I entered the fort through the demilune, which is kind of like a little island in front of the portcullis.
A moat ran all the way around the fort.
I crossed over.
Back when the fort was built in 1847, this area was used as a kitchen and apparently as general storage.
Now a days, there is a magazine.
When the technology advances, it became unsafe to store the ammunition inside the fort.
I wended my way through the demilune and crossed the drawbridge into the fort.
I spent time prowling around the fort. It was much like many of the other forts that were built as part of the Third System of coastal fortifications that were planned after the War of 1812. According to my sources (okay – Wikipedia) most of the nearly thirty Third System forts built after 1816 still exist along either the Atlantic or Gulf coasts.
The construction of Fort Pulaski began in 1829. It was named in honor of Kazimierz Polaski, a Polish soldier and military commander who fought in the American Revolution under the command of George Washington.

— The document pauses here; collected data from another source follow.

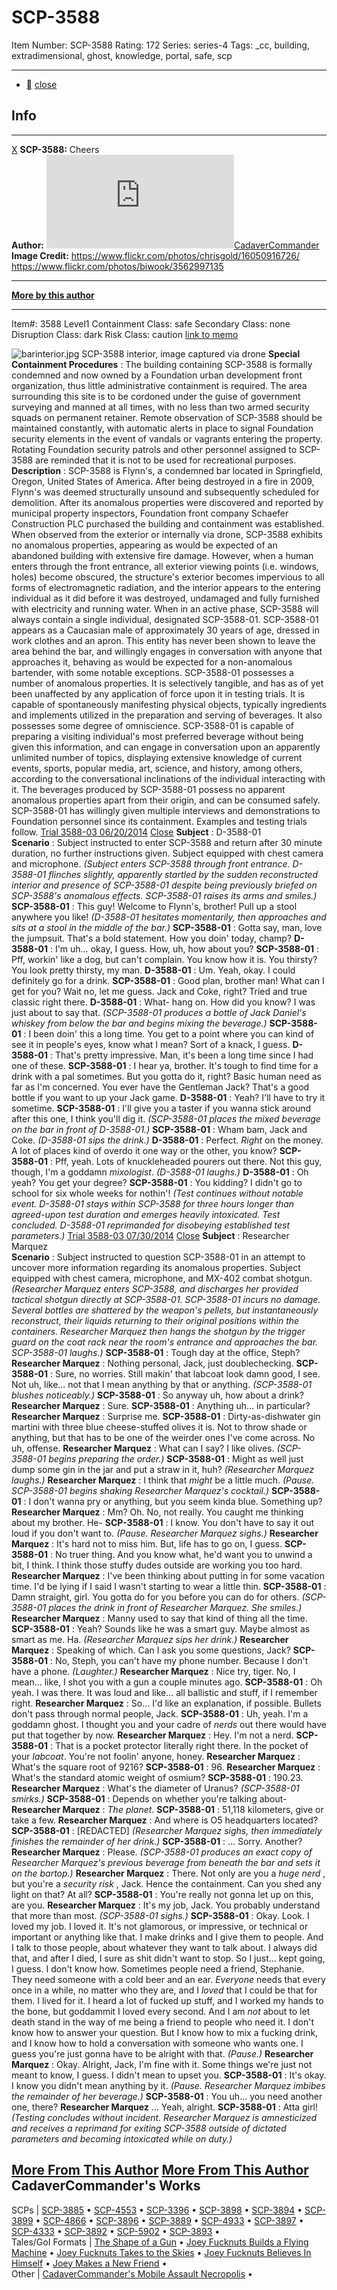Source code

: # SCP-3588
Item Number: SCP-3588
Rating: 172
Series: series-4
Tags: _cc, building, extradimensional, ghost, knowledge, portal, safe, scp

---

  * [](javascript:;)
[close](javascript:;)
## Info
* * *
[X](javascript:;)
**SCP-3588:** Cheers  
**Author:** [![CadaverCommander](https://www.wikidot.com/avatar.php?userid=3187823&amp;size=small&amp;timestamp=1736197452)](http://www.wikidot.com/user:info/cadavercommander)[CadaverCommander](http://www.wikidot.com/user:info/cadavercommander)  
**Image Credit:** <https://www.flickr.com/photos/chrisgold/16050916726/>  
<https://www.flickr.com/photos/biwook/3562997135>
* * *
**[More by this author](http://www.scp-wiki.net/cadavercommander)**
* * *

Item#: 3588
Level1
Containment Class:
safe
Secondary Class:
none
Disruption Class:
dark
Risk Class:
caution
[link to memo](/classification-committee-memo)  

  

![barinterior.jpg](https://scp-wiki.wdfiles.com/local--files/scp-3588/barinterior.jpg)
SCP-3588 interior, image captured via drone
**Special Containment Procedures** : The building containing SCP-3588 is formally condemned and now owned by a Foundation urban development front organization, thus little administrative containment is required. The area surrounding this site is to be cordoned under the guise of government surveying and manned at all times, with no less than two armed security squads on permanent retainer. Remote observation of SCP-3588 should be maintained constantly, with automatic alerts in place to signal Foundation security elements in the event of vandals or vagrants entering the property.
Rotating Foundation security patrols and other personnel assigned to SCP-3588 are reminded that it is not to be used for recreational purposes.
**Description** : SCP-3588 is Flynn's, a condemned bar located in Springfield, Oregon, United States of America.
After being destroyed in a fire in 2009, Flynn's was deemed structurally unsound and subsequently scheduled for demolition. After its anomalous properties were discovered and reported by municipal property inspectors, Foundation front company Schaefer Construction PLC purchased the building and containment was established.
When observed from the exterior or internally via drone, SCP-3588 exhibits no anomalous properties, appearing as would be expected of an abandoned building with extensive fire damage. However, when a human enters through the front entrance, all exterior viewing points (i.e. windows, holes) become obscured, the structure's exterior becomes impervious to all forms of electromagnetic radiation, and the interior appears to the entering individual as it did before it was destroyed, undamaged and fully furnished with electricity and running water.
When in an active phase, SCP-3588 will always contain a single individual, designated SCP-3588-01. SCP-3588-01 appears as a Caucasian male of approximately 30 years of age, dressed in work clothes and an apron. This entity has never been shown to leave the area behind the bar, and willingly engages in conversation with anyone that approaches it, behaving as would be expected for a non-anomalous bartender, with some notable exceptions.
SCP-3588-01 possesses a number of anomalous properties. It is selectively tangible, and has as of yet been unaffected by any application of force upon it in testing trials. It is capable of spontaneously manifesting physical objects, typically ingredients and implements utilized in the preparation and serving of beverages. It also possesses some degree of omniscience. SCP-3588-01 is capable of preparing a visiting individual's most preferred beverage without being given this information, and can engage in conversation upon an apparently unlimited number of topics, displaying extensive knowledge of current events, sports, popular media, art, science, and history, among others, according to the conversational inclinations of the individual interacting with it.
The beverages produced by SCP-3588-01 possess no apparent anomalous properties apart from their origin, and can be consumed safely.
SCP-3588-01 has willingly given multiple interviews and demonstrations to Foundation personnel since its containment. Examples and testing trials follow.
[Trial 3588-03 06/20/2014](javascript:;)
[Close](javascript:;)
**Subject** : D-3588-01  
**Scenario** : Subject instructed to enter SCP-3588 and return after 30 minute duration, no further instructions given. Subject equipped with chest camera and microphone.
_(Subject enters SCP-3588 through front entrance. D-3588-01 flinches slightly, apparently startled by the sudden reconstructed interior and presence of SCP-3588-01 despite being previously briefed on SCP-3588's anomalous effects. SCP-3588-01 raises its arms and smiles.)_
**SCP-3588-01** : This guy! Welcome to Flynn's, brother! Pull up a stool anywhere you like!
_(D-3588-01 hesitates momentarily, then approaches and sits at a stool in the middle of the bar.)_
**SCP-3588-01** : Gotta say, man, love the jumpsuit. That's a bold statement. How you doin' today, champ?
**D-3588-01** : I'm uh… okay, I guess. How, uh, how about you?
**SCP-3588-01** : Pff, workin' like a dog, but can't complain. You know how it is. You thirsty? You look pretty thirsty, my man.
**D-3588-01** : Um. Yeah, okay. I could definitely go for a drink.
**SCP-3588-01** : Good plan, brother man! What can I get for you? Wait no, let me guess. Jack and Coke, right? Tried and true classic right there.
**D-3588-01** : What- hang on. How did you know? I was just about to say that.
_(SCP-3588-01 produces a bottle of Jack Daniel's whiskey from below the bar and begins mixing the beverage.)_
**SCP-3588-01** : I been doin' this a long time. You get to a point where you can kind of see it in people's eyes, know what I mean? Sort of a knack, I guess.
**D-3588-01** : That's pretty impressive. Man, it's been a long time since I had one of these.
**SCP-3588-01** : I hear ya, brother. It's tough to find time for a drink with a pal sometimes. But you gotta do it, right? Basic human need as far as I'm concerned. You ever have the Gentleman Jack? That's a good bottle if you want to up your Jack game.
**D-3588-01** : Yeah? I'll have to try it sometime.
**SCP-3588-01** : I'll give you a taster if you wanna stick around after this one, I think you'll dig it.
_(SCP-3588-01 places the mixed beverage on the bar in front of D-3588-01.)_
**SCP-3588-01** : Wham bam, Jack and Coke.
_(D-3588-01 sips the drink.)_
**D-3588-01** : Perfect. _Right_ on the money. A lot of places kind of overdo it one way or the other, you know?
**SCP-3588-01** : Pff, yeah. Lots of knuckleheaded pourers out there. Not this guy, though, I'm a goddamn _mixologist_.
_(D-3588-01 laughs.)_
**D-3588-01** : Oh yeah? You get your degree?
**SCP-3588-01** : You kidding? I didn't go to school for six whole weeks for nothin'!
_(Test continues without notable event. D-3588-01 stays within SCP-3588 for three hours longer than agreed-upon test duration and emerges heavily intoxicated. Test concluded. D-3588-01 reprimanded for disobeying established test parameters.)_
[Trial 3588-03 07/30/2014](javascript:;)
[Close](javascript:;)
**Subject** : Researcher Marquez  
**Scenario** : Subject instructed to question SCP-3588-01 in an attempt to uncover more information regarding its anomalous properties. Subject equipped with chest camera, microphone, and MX-402 combat shotgun.
_(Researcher Marquez enters SCP-3588, and discharges her provided tactical shotgun directly at SCP-3588-01. SCP-3588-01 incurs no damage. Several bottles are shattered by the weapon's pellets, but instantaneously reconstruct, their liquids returning to their original positions within the containers. Researcher Marquez then hangs the shotgun by the trigger guard on the coat rack near the room's entrance and approaches the bar. SCP-3588-01 laughs.)_
**SCP-3588-01** : Tough day at the office, Steph?
**Researcher Marquez** : Nothing personal, Jack, just doublechecking.
**SCP-3588-01** : Sure, no worries. Still makin' that labcoat look damn good, I see. Not uh, like… not that I mean anything by that or anything.
_(SCP-3588-01 blushes noticeably.)_
**SCP-3588-01** : So anyway uh, how about a drink?
**Researcher Marquez** : Sure.
**SCP-3588-01** : Anything uh… in particular?
**Researcher Marquez** : Surprise me.
**SCP-3588-01** : Dirty-as-dishwater gin martini with three blue cheese-stuffed olives it is. Not to throw shade or anything, but that has to be one of the weirder ones I've come across. No uh, offense.
**Researcher Marquez** : What can I say? I like olives.
_(SCP-3588-01 begins preparing the order.)_
**SCP-3588-01** : Might as well just dump some gin in the jar and put a straw in it, huh?
_(Researcher Marquez laughs.)_
**Researcher Marquez** : I think that _might_ be a little much.
_(Pause. SCP-3588-01 begins shaking Researcher Marquez's cocktail.)_
**SCP-3588-01** : I don't wanna pry or anything, but you seem kinda blue. Something up?
**Researcher Marquez** : Mm? Oh. No, not really. You caught me thinking about my brother. He-
**SCP-3588-01** : I know. You don't have to say it out loud if you don't want to.
_(Pause. Researcher Marquez sighs.)_
**Researcher Marquez** : It's hard not to miss him. But, life has to go on, I guess.
**SCP-3588-01** : No truer thing. And you know what, he'd want you to unwind a bit, I think. I think those stuffy dudes outside are working you too hard.
**Researcher Marquez** : I've been thinking about putting in for some vacation time. I'd be lying if I said I wasn't starting to wear a little thin.
**SCP-3588-01** : Damn straight, girl. You gotta do for you before you can do for others.
_(SCP-3588-01 places the drink in front of Researcher Marquez. She smiles.)_
**Researcher Marquez** : Manny used to say that kind of thing all the time.
**SCP-3588-01** : Yeah? Sounds like he was a smart guy. Maybe almost as smart as me. Ha.
_(Researcher Marquez sips her drink.)_
**Researcher Marquez** : Speaking of which. Can I ask you some questions, Jack?
**SCP-3588-01** : No, Steph, you can't have my phone number. Because I don't have a phone.
_(Laughter.)_
**Researcher Marquez** : Nice try, tiger. No, I mean… like, I shot you with a gun a couple minutes ago.
**SCP-3588-01** : Oh yeah. I was there. It was loud and like… all ballistic and stuff, if I remember right.
**Researcher Marquez** : So… I'd like an explanation, if possible. Bullets don't pass through normal people, Jack.
**SCP-3588-01** : Uh, yeah. I'm a goddamn ghost. I thought you and your cadre of _nerds_ out there would have put that together by now.
**Researcher Marquez** : Hey. I'm not a nerd.
**SCP-3588-01** : That is a pocket protector literally right there. In the pocket of your _labcoat_. You're not foolin' anyone, honey.
**Researcher Marquez** : What's the square root of 9216?
**SCP-3588-01** : 96.
**Researcher Marquez** : What's the standard atomic weight of osmium?
**SCP-3588-01** : 190.23.
**Researcher Marquez** : What's the diameter of Uranus?
_(SCP-3588-01 smirks.)_
**SCP-3588-01** : Depends on whether you're talking about-
**Researcher Marquez** : _The planet._
**SCP-3588-01** : 51,118 kilometers, give or take a few.
**Researcher Marquez** : And where is O5 headquarters located?
**SCP-3588-01** : [REDACTED]
_(Researcher Marquez sighs, then immediately finishes the remainder of her drink.)_
**SCP-3588-01** : … Sorry. Another?
**Researcher Marquez** : Please.
_(SCP-3588-01 produces an exact copy of Researcher Marquez's previous beverage from beneath the bar and sets it on the bartop.)_
**Researcher Marquez** : There. Not only are you a _huge nerd_ , but you're a _security risk_ , Jack. Hence the containment. Can you shed any light on that? At all?
**SCP-3588-01** : You're really not gonna let up on this, are you.
**Researcher Marquez** : It's my job, Jack. You probably understand that more than most.
_(SCP-3588-01 sighs.)_
**SCP-3588-01** : Okay. Look. I loved my job. I loved it. It's not glamorous, or impressive, or technical or important or anything like that. I make drinks and I give them to people. And I talk to those people, about whatever they want to talk about. I always did that, and after I died, I sure as shit didn't want to stop. So I just… kept going, I guess. I don't know how.
Sometimes people need a friend, Stephanie. They need someone with a cold beer and an ear. _Everyone_ needs that every once in a while, no matter who they are, and I _loved_ that I could be that for them. I lived for it. I heard a lot of fucked up stuff, and I worked my hands to the bone, but goddammit I loved every second. And I am _not_ about to let death stand in the way of me being a friend to people who need it.
I don't know how to answer your question. But I know how to mix a fucking drink, and I know how to hold a conversation with someone who wants one. I guess you're just gonna have to be alright with that.
_(Pause.)_
**Researcher Marquez** : Okay. Alright, Jack, I'm fine with it. Some things we're just not meant to know, I guess. I didn't mean to upset you.
**SCP-3588-01** : It's okay. I know you didn't mean anything by it.
_(Pause. Researcher Marquez imbibes the remainder of her beverage.)_
**SCP-3588-01** : You uh… you need another one, there?
**Researcher Marquez** … Yeah, alright.
**SCP-3588-01** : Atta girl!
_(Testing concludes without incident. Researcher Marquez is amnesticized and receives a reprimand for exiting SCP-3588 outside of dictated parameters and becoming intoxicated while on duty.)_
  

[More From This Author](javascript:;)
[More From This Author](javascript:;)
CadaverCommander's Works  
---  
SCPs |  [SCP-3885](/scp-3885) • [SCP-4553](/scp-4553) • [SCP-3396](/scp-3396) • [SCP-3898](/scp-3898) • [SCP-3894](/scp-3894) • [SCP-3899](/scp-3899) • [SCP-4866](/scp-4866) • [SCP-3896](/scp-3896) • [SCP-3889](/scp-3889) • [SCP-4933](/scp-4933) • [SCP-3897](/scp-3897) • [SCP-4333](/scp-4333) • [SCP-3892](/scp-3892) • [SCP-5902](/scp-5902) • [SCP-3893](/scp-3893) •  
Tales/GoI Formats |  [The Shape of a Gun](/the-shape-of-a-gun) • [Joey Fucknuts Builds a Flying Machine](/joey-fucknuts-builds-a-flying-machine) • [Joey Fucknuts Takes to the Skies](/joey-fucknuts-takes-to-the-skies) • [Joey Fucknuts Believes In Himself](/joey-fucknuts-believes-in-himself) • [Joey Makes a New Friend](/joey-makes-a-new-friend) •  
Other |  [CadaverCommander's Mobile Assault Necropolis](/cadavercommander) •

Pulaski Day was always a big thing in Western New York. That was part of the reason I was eager to visit the fort.
Anyway, back to the fort. Wooden pilings were sunk up to 70 feet deep into the mud to support an estimated 25,000,000 bricks. it was finally completed in 1847 after 18 years of construction and at a cost of $1 million.
When Robert E. Lee graduated from West Point in 1829, he came to work on building the fort. He was in charge of designing the series of canals and earthworks that drained excess water from Cockspur Island. During the war, Lee inspected the site and noticed that the dike system had worked as planned. Land maps dated 1862 show the area inside the dike as the only dry land.
So, there was a lot of water, but it was all salt water. They must have saved rain water in cisterns like this one. There were ten cisterns in the fort and they could store a total of 200,000 gallons. Rain falling on the terreplein above filtered through pipes in the wall into the cisterns.
I walked around and admired the interesting brickwork. The guides told me that if I walked around outside I would be able to see cannonballs imbedded in the walls.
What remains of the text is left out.